И он пошел дальше, оставив немца в полном недоумении и растерянности посреди двора.

В приятном расположении духа шел дун Абрахам по дворцовым переходам. «Самая истинная истина, — думал он с усмешечкой. — Неплохо сказано. Да, самая истинная. Свеженькая, без тухлятины, всегда готовая к употреблению. Гер-ме-тическая…»

В сводчатом коридоре, что вел в королевские покои, дун Абрахам увидел герцога Серредина-Буда, шедшего навстречу. Заранее снял шляпу, приготовился приветствовать первого министра. Однако герцог будто и не заметил дуна Абрахама. Чуть кивнул на приветствие и прошествовал мимо, изящный, с гордо поднятой головой.

Что это значило? У дуна Абрахама мигом испортилось настроение. Плохо, если на тебя не глядит первый министр. Какой новый удар готовит этот интриган и как предупредить его? Занятый этими мыслями, дун Абрахам двинулся дальше.

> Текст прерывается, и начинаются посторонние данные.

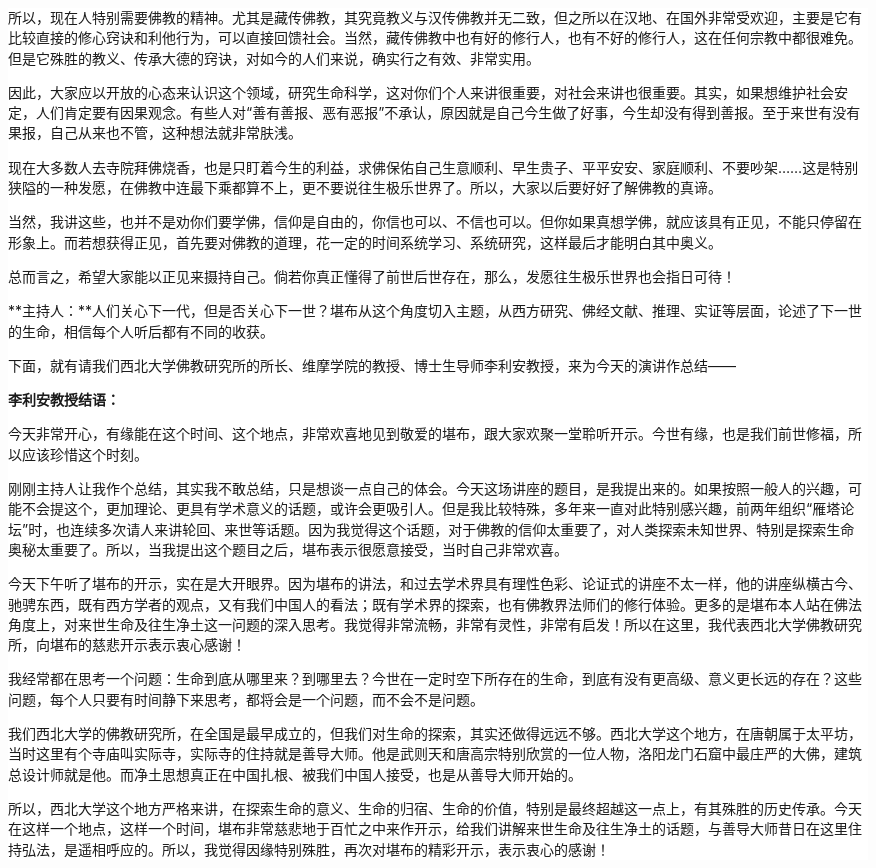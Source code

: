 所以，现在人特别需要佛教的精神。尤其是藏传佛教，其究竟教义与汉传佛教并无二致，但之所以在汉地、在国外非常受欢迎，主要是它有比较直接的修心窍诀和利他行为，可以直接回馈社会。当然，藏传佛教中也有好的修行人，也有不好的修行人，这在任何宗教中都很难免。但是它殊胜的教义、传承大德的窍诀，对如今的人们来说，确实行之有效、非常实用。

因此，大家应以开放的心态来认识这个领域，研究生命科学，这对你们个人来讲很重要，对社会来讲也很重要。其实，如果想维护社会安定，人们肯定要有因果观念。有些人对“善有善报、恶有恶报”不承认，原因就是自己今生做了好事，今生却没有得到善报。至于来世有没有果报，自己从来也不管，这种想法就非常肤浅。

现在大多数人去寺院拜佛烧香，也是只盯着今生的利益，求佛保佑自己生意顺利、早生贵子、平平安安、家庭顺利、不要吵架……这是特别狭隘的一种发愿，在佛教中连最下乘都算不上，更不要说往生极乐世界了。所以，大家以后要好好了解佛教的真谛。

当然，我讲这些，也并不是劝你们要学佛，信仰是自由的，你信也可以、不信也可以。但你如果真想学佛，就应该具有正见，不能只停留在形象上。而若想获得正见，首先要对佛教的道理，花一定的时间系统学习、系统研究，这样最后才能明白其中奥义。

总而言之，希望大家能以正见来摄持自己。倘若你真正懂得了前世后世存在，那么，发愿往生极乐世界也会指日可待！

**主持人：**人们关心下一代，但是否关心下一世？堪布从这个角度切入主题，从西方研究、佛经文献、推理、实证等层面，论述了下一世的生命，相信每个人听后都有不同的收获。

下面，就有请我们西北大学佛教研究所的所长、维摩学院的教授、博士生导师李利安教授，来为今天的演讲作总结——

**李利安教授结语：**

今天非常开心，有缘能在这个时间、这个地点，非常欢喜地见到敬爱的堪布，跟大家欢聚一堂聆听开示。今世有缘，也是我们前世修福，所以应该珍惜这个时刻。

刚刚主持人让我作个总结，其实我不敢总结，只是想谈一点自己的体会。今天这场讲座的题目，是我提出来的。如果按照一般人的兴趣，可能不会提这个，更加理论、更具有学术意义的话题，或许会更吸引人。但是我比较特殊，多年来一直对此特别感兴趣，前两年组织“雁塔论坛”时，也连续多次请人来讲轮回、来世等话题。因为我觉得这个话题，对于佛教的信仰太重要了，对人类探索未知世界、特别是探索生命奥秘太重要了。所以，当我提出这个题目之后，堪布表示很愿意接受，当时自己非常欢喜。

今天下午听了堪布的开示，实在是大开眼界。因为堪布的讲法，和过去学术界具有理性色彩、论证式的讲座不太一样，他的讲座纵横古今、驰骋东西，既有西方学者的观点，又有我们中国人的看法；既有学术界的探索，也有佛教界法师们的修行体验。更多的是堪布本人站在佛法角度上，对来世生命及往生净土这一问题的深入思考。我觉得非常流畅，非常有灵性，非常有启发！所以在这里，我代表西北大学佛教研究所，向堪布的慈悲开示表示衷心感谢！

我经常都在思考一个问题：生命到底从哪里来？到哪里去？今世在一定时空下所存在的生命，到底有没有更高级、意义更长远的存在？这些问题，每个人只要有时间静下来思考，都将会是一个问题，而不会不是问题。

我们西北大学的佛教研究所，在全国是最早成立的，但我们对生命的探索，其实还做得远远不够。西北大学这个地方，在唐朝属于太平坊，当时这里有个寺庙叫实际寺，实际寺的住持就是善导大师。他是武则天和唐高宗特别欣赏的一位人物，洛阳龙门石窟中最庄严的大佛，建筑总设计师就是他。而净土思想真正在中国扎根、被我们中国人接受，也是从善导大师开始的。

所以，西北大学这个地方严格来讲，在探索生命的意义、生命的归宿、生命的价值，特别是最终超越这一点上，有其殊胜的历史传承。今天在这样一个地点，这样一个时间，堪布非常慈悲地于百忙之中来作开示，给我们讲解来世生命及往生净土的话题，与善导大师昔日在这里住持弘法，是遥相呼应的。所以，我觉得因缘特别殊胜，再次对堪布的精彩开示，表示衷心的感谢！

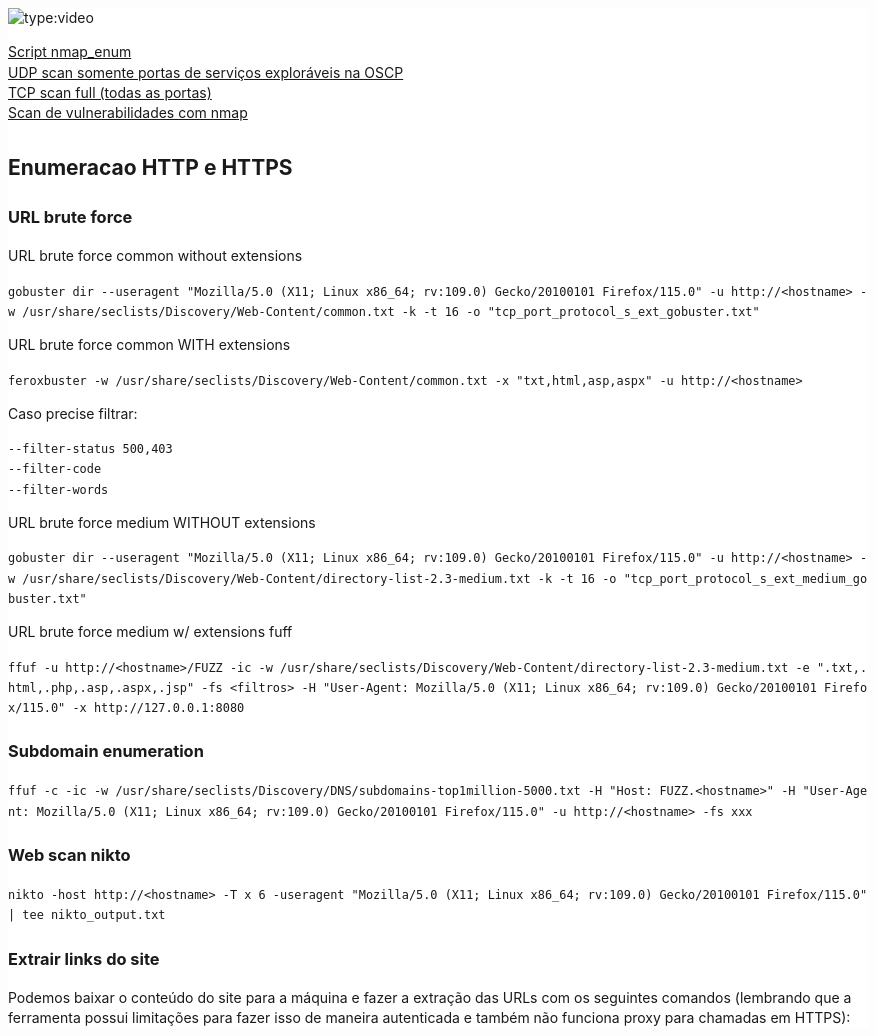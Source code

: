![type:video](https://youtube.com/embed/AJfDbI2bRRA)

[Script nmap_enum](https://www.youtube.com/watch?v=AJfDbI2bRRA&t=0s)  
[UDP scan somente portas de serviços exploráveis na OSCP](https://www.youtube.com/watch?v=AJfDbI2bRRA&t=20s)  
[TCP scan full (todas as portas)](https://www.youtube.com/watch?v=AJfDbI2bRRA&t=30s)  
[Scan de vulnerabilidades com nmap](https://www.youtube.com/watch?v=AJfDbI2bRRA&t=46s)  

## Enumeracao HTTP e HTTPS

### URL brute force

URL brute force common without extensions

    gobuster dir --useragent "Mozilla/5.0 (X11; Linux x86_64; rv:109.0) Gecko/20100101 Firefox/115.0" -u http://<hostname> -w /usr/share/seclists/Discovery/Web-Content/common.txt -k -t 16 -o "tcp_port_protocol_s_ext_gobuster.txt"

URL brute force common WITH extensions

    feroxbuster -w /usr/share/seclists/Discovery/Web-Content/common.txt -x "txt,html,asp,aspx" -u http://<hostname>

Caso precise filtrar:

    --filter-status 500,403
    --filter-code
    --filter-words

URL brute force medium WITHOUT extensions

    gobuster dir --useragent "Mozilla/5.0 (X11; Linux x86_64; rv:109.0) Gecko/20100101 Firefox/115.0" -u http://<hostname> -w /usr/share/seclists/Discovery/Web-Content/directory-list-2.3-medium.txt -k -t 16 -o "tcp_port_protocol_s_ext_medium_gobuster.txt"

URL brute force medium w/ extensions fuff

    ffuf -u http://<hostname>/FUZZ -ic -w /usr/share/seclists/Discovery/Web-Content/directory-list-2.3-medium.txt -e ".txt,.html,.php,.asp,.aspx,.jsp" -fs <filtros> -H "User-Agent: Mozilla/5.0 (X11; Linux x86_64; rv:109.0) Gecko/20100101 Firefox/115.0" -x http://127.0.0.1:8080

### Subdomain enumeration

    ffuf -c -ic -w /usr/share/seclists/Discovery/DNS/subdomains-top1million-5000.txt -H "Host: FUZZ.<hostname>" -H "User-Agent: Mozilla/5.0 (X11; Linux x86_64; rv:109.0) Gecko/20100101 Firefox/115.0" -u http://<hostname> -fs xxx

### Web scan nikto

    nikto -host http://<hostname> -T x 6 -useragent "Mozilla/5.0 (X11; Linux x86_64; rv:109.0) Gecko/20100101 Firefox/115.0" | tee nikto_output.txt

### Extrair links do site

Podemos baixar o conteúdo do site para a máquina e fazer a extração das URLs com os seguintes comandos (lembrando que a ferramenta possui limitações para fazer isso de maneira autenticada e também não funciona proxy para chamadas em HTTPS):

С ним поравнялся капитан-до Гуардо, отсалютовал шляпой. «Нет, еще не все потеряно, — подумал дун Абрахам, — интрига еще не оплела, по-видимому, весь дворец».

Из полутьмы коридора выдвинулась монументальная фигура министра финансов. О, вот с кем он, дун Абрахам, сейчас отведет душу и, быть может, что-нибудь разузнает. Очень кстати, дун Альвареш, да-да, ведь мы с вами почти родственники…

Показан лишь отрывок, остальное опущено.